**Data extracted from a collection:**
--- START ---
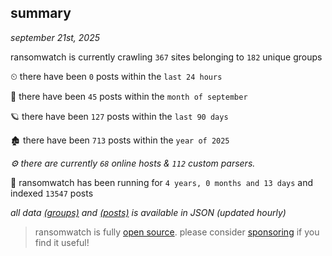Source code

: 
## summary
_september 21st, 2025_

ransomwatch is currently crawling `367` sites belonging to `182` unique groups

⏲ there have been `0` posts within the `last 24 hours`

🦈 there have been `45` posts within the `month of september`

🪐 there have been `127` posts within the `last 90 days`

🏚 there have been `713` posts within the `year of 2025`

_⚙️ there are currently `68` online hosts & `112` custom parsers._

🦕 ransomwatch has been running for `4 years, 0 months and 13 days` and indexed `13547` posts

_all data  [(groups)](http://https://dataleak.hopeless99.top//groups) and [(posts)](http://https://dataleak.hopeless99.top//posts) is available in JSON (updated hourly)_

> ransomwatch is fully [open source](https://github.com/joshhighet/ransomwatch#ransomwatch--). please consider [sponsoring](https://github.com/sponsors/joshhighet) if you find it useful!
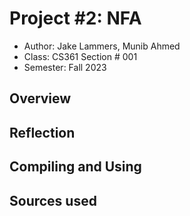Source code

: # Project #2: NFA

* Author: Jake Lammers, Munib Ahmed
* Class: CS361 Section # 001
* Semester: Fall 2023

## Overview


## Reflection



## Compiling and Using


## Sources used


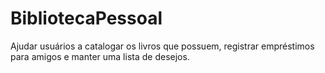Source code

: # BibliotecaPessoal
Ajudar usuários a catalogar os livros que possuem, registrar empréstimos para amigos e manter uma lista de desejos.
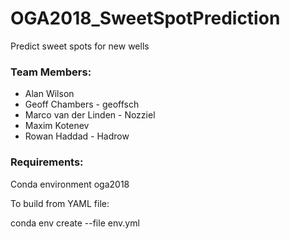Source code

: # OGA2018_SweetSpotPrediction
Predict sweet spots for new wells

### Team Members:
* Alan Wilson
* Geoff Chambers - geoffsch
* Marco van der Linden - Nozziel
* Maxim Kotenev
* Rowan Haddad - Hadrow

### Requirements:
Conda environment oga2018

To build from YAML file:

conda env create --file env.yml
--- END ---
--- START ---
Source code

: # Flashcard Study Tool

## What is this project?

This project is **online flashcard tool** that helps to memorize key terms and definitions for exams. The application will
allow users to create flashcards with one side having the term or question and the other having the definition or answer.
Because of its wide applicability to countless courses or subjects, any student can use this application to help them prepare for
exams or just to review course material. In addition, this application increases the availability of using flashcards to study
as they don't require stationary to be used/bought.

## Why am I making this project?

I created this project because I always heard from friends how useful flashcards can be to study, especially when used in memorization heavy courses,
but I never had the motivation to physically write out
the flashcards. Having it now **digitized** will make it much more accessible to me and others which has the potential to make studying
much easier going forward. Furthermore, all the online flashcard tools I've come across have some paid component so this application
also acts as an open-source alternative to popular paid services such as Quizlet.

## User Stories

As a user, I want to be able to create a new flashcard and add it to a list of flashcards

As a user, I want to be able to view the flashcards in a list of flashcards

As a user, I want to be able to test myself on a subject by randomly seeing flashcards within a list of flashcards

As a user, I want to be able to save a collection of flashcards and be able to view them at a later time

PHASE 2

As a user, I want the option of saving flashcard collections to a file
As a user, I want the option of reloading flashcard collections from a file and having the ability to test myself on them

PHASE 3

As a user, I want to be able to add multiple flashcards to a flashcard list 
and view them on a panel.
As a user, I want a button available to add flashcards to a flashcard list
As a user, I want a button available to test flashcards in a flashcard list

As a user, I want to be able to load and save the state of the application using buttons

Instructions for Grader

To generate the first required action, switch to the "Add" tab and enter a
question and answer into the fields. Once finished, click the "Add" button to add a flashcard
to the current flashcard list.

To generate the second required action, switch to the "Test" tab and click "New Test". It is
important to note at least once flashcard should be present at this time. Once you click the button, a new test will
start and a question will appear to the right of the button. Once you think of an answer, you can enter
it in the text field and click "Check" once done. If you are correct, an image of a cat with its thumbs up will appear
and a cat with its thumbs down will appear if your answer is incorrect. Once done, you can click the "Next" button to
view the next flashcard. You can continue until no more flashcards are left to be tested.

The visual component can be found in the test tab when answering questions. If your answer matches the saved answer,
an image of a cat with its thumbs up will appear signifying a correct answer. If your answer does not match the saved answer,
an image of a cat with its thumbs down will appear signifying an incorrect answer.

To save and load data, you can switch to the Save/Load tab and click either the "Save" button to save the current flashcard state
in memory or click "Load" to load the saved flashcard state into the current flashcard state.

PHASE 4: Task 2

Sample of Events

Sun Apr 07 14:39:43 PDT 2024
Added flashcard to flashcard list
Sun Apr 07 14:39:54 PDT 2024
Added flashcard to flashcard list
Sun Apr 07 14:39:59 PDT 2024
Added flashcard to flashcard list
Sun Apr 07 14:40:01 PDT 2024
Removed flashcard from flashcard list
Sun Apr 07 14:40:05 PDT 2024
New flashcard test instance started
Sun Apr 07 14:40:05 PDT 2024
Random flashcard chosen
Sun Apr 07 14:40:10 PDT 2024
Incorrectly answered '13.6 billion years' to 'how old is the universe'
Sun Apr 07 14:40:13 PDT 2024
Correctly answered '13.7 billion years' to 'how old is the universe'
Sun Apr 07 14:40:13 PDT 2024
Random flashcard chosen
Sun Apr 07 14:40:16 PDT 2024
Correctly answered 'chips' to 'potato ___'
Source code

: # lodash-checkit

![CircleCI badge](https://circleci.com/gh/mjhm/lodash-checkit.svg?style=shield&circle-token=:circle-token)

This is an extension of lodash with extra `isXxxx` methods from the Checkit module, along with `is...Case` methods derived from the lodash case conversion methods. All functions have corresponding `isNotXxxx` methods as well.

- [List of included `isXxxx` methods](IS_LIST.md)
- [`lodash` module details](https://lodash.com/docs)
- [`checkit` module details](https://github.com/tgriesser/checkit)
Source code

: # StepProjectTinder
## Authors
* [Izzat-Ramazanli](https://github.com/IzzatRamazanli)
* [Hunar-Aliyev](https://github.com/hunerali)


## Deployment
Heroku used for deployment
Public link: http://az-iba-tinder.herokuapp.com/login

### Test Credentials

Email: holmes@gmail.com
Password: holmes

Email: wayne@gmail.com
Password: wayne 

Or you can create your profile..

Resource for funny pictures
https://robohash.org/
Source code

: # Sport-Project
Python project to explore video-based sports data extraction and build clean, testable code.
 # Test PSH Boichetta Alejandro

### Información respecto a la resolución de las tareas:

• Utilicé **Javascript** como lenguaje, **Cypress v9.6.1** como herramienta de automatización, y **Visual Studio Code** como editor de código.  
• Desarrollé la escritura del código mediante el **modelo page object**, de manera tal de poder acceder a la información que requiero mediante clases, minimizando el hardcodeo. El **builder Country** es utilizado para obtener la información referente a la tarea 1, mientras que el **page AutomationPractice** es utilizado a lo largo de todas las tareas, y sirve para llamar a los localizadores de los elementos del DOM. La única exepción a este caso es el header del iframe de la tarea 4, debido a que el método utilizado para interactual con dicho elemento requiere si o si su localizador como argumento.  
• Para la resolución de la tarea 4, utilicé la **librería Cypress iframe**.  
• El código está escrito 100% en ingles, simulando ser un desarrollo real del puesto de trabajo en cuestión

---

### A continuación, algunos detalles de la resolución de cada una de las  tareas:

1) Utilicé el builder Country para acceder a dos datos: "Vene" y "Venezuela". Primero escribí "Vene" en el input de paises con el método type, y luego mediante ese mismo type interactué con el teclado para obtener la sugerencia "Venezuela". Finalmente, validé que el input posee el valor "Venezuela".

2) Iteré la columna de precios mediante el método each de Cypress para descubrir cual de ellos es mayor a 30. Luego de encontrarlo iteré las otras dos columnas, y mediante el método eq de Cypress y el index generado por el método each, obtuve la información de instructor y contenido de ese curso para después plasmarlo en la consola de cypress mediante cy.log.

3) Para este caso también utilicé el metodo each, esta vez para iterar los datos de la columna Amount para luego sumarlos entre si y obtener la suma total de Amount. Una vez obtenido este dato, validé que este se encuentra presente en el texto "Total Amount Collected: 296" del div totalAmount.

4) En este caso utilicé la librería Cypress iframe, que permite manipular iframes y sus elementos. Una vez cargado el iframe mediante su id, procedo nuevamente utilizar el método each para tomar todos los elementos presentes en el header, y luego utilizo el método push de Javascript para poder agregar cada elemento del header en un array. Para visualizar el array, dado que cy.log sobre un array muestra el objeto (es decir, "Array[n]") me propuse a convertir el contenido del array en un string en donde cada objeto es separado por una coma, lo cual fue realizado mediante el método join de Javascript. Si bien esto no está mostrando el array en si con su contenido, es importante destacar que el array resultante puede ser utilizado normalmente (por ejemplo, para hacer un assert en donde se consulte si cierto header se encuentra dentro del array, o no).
--- END ---
**About this task:** Return each line of the records above in which the word "click" occurs.

**Your response:**
question and answer into the fields. Once finished, click the "Add" button to add a flashcard
To generate the second required action, switch to the "Test" tab and click "New Test". It is
important to note at least once flashcard should be present at this time. Once you click the button, a new test will
it in the text field and click "Check" once done. If you are correct, an image of a cat with its thumbs up will appear
and a cat with its thumbs down will appear if your answer is incorrect. Once done, you can click the "Next" button to
To save and load data, you can switch to the Save/Load tab and click either the "Save" button to save the current flashcard state
in memory or click "Load" to load the saved flashcard state into the current flashcard state.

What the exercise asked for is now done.